#### Task details
Find the word "service" in the listing, and copy out each line where it turns up.

#### Record extracts
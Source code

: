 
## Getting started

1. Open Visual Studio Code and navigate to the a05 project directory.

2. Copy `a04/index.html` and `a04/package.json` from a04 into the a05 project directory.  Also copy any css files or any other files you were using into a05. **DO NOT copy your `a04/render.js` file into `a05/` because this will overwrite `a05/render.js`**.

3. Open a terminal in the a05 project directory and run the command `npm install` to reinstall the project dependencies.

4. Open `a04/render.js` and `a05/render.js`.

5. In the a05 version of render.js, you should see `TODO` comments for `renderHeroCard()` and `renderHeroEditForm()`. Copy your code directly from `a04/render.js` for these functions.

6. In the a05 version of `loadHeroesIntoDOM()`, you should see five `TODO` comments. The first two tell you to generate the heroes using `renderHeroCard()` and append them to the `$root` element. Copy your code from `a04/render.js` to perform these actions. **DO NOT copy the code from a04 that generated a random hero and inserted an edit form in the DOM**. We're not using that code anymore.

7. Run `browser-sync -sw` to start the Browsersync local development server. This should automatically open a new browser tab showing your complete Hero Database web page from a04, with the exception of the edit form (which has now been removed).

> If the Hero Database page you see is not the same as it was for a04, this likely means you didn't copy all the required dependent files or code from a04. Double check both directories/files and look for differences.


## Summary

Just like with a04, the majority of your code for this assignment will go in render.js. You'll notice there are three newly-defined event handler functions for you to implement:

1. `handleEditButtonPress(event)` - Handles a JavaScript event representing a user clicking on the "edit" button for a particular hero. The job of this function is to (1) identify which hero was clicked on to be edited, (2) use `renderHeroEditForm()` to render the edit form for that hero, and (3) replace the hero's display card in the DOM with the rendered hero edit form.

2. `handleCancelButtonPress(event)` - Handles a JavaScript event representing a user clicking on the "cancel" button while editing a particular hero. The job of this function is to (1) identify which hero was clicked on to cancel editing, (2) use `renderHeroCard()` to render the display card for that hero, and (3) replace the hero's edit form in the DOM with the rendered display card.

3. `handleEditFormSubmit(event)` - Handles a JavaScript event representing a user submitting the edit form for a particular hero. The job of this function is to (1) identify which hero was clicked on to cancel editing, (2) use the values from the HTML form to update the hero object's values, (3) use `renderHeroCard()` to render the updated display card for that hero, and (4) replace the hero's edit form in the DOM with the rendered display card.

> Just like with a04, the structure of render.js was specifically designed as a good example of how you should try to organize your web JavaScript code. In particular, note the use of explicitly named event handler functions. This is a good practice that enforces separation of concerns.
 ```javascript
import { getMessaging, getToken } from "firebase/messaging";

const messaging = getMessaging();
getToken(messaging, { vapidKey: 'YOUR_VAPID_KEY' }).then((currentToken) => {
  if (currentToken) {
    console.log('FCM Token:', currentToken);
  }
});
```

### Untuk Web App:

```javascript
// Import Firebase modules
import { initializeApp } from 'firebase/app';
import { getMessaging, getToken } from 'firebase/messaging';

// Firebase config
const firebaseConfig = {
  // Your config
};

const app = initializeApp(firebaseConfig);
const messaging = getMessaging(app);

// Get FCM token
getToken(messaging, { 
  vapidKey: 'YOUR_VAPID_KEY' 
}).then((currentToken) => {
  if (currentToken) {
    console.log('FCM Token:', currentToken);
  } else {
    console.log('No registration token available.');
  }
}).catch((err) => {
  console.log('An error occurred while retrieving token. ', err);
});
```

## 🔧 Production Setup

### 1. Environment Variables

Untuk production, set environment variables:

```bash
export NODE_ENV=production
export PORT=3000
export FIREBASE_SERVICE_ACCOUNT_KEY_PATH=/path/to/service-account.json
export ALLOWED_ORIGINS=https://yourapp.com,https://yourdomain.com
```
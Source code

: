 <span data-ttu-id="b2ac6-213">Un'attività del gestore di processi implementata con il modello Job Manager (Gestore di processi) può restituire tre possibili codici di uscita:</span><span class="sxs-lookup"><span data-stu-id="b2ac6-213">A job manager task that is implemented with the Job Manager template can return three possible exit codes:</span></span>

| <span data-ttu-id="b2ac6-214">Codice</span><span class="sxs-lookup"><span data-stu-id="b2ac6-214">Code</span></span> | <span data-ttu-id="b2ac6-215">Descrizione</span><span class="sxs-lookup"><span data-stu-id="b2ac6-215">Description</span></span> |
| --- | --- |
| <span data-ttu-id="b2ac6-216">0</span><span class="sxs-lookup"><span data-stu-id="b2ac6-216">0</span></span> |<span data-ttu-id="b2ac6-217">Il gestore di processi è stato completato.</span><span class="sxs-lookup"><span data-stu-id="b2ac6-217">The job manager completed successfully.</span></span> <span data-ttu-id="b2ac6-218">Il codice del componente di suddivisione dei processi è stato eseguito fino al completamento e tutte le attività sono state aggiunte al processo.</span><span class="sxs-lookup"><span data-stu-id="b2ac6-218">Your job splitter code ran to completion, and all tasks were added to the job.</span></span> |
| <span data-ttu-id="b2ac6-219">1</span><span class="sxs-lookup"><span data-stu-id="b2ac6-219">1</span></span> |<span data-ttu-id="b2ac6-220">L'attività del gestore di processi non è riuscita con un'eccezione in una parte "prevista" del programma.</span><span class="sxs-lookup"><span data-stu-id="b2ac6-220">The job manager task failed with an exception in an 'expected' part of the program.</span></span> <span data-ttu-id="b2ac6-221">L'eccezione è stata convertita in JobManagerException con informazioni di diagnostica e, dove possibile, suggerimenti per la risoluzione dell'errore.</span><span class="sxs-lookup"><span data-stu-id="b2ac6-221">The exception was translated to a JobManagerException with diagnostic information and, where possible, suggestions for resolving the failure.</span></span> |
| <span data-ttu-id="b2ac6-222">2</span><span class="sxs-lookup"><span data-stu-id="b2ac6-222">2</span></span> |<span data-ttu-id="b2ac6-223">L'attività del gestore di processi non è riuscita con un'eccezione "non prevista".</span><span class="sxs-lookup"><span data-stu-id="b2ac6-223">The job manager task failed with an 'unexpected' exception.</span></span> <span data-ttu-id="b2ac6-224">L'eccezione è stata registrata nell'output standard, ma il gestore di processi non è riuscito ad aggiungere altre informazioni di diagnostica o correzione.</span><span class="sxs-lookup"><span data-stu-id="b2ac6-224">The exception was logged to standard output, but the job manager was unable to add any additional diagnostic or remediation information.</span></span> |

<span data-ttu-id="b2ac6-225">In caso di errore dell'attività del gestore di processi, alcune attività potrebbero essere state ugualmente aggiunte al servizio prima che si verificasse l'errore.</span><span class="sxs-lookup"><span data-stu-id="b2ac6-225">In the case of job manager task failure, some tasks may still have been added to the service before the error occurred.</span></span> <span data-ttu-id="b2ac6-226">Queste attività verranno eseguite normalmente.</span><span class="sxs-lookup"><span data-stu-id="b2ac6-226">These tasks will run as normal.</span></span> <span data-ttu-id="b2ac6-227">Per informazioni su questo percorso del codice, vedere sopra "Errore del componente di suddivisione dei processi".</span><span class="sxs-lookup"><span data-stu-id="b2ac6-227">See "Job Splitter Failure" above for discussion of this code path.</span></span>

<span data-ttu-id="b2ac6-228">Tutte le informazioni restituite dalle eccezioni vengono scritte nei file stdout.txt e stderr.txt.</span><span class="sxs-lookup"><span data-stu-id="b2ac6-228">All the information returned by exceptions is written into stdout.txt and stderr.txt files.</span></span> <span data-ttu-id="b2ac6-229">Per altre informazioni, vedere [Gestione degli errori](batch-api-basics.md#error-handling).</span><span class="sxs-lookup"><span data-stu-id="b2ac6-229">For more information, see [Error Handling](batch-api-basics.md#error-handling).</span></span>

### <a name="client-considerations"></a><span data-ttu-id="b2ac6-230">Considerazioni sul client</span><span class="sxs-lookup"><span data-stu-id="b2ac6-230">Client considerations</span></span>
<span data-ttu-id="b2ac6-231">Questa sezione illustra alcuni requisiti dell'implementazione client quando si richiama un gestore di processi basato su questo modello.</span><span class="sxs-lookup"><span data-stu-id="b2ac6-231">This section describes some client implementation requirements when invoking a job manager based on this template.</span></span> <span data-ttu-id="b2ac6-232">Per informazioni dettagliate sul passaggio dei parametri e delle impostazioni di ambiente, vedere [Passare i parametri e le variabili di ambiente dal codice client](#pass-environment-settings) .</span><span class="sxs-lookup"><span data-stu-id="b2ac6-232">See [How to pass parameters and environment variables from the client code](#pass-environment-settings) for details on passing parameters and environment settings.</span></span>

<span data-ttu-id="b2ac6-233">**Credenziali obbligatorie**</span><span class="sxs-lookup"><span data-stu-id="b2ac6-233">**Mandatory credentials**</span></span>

#### Expected answer
export FIREBASE_SERVICE_ACCOUNT_KEY_PATH=/path/to/service-account.json
<span data-ttu-id="b2ac6-225">In caso di errore dell'attività del gestore di processi, alcune attività potrebbero essere state ugualmente aggiunte al servizio prima che si verificasse l'errore.</span><span class="sxs-lookup"><span data-stu-id="b2ac6-225">In the case of job manager task failure, some tasks may still have been added to the service before the error occurred.</span></span> <span data-ttu-id="b2ac6-226">Queste attività verranno eseguite normalmente.</span><span class="sxs-lookup"><span data-stu-id="b2ac6-226">These tasks will run as normal.</span></span> <span data-ttu-id="b2ac6-227">Per informazioni su questo percorso del codice, vedere sopra "Errore del componente di suddivisione dei processi".</span><span class="sxs-lookup"><span data-stu-id="b2ac6-227">See "Job Splitter Failure" above for discussion of this code path.</span></span>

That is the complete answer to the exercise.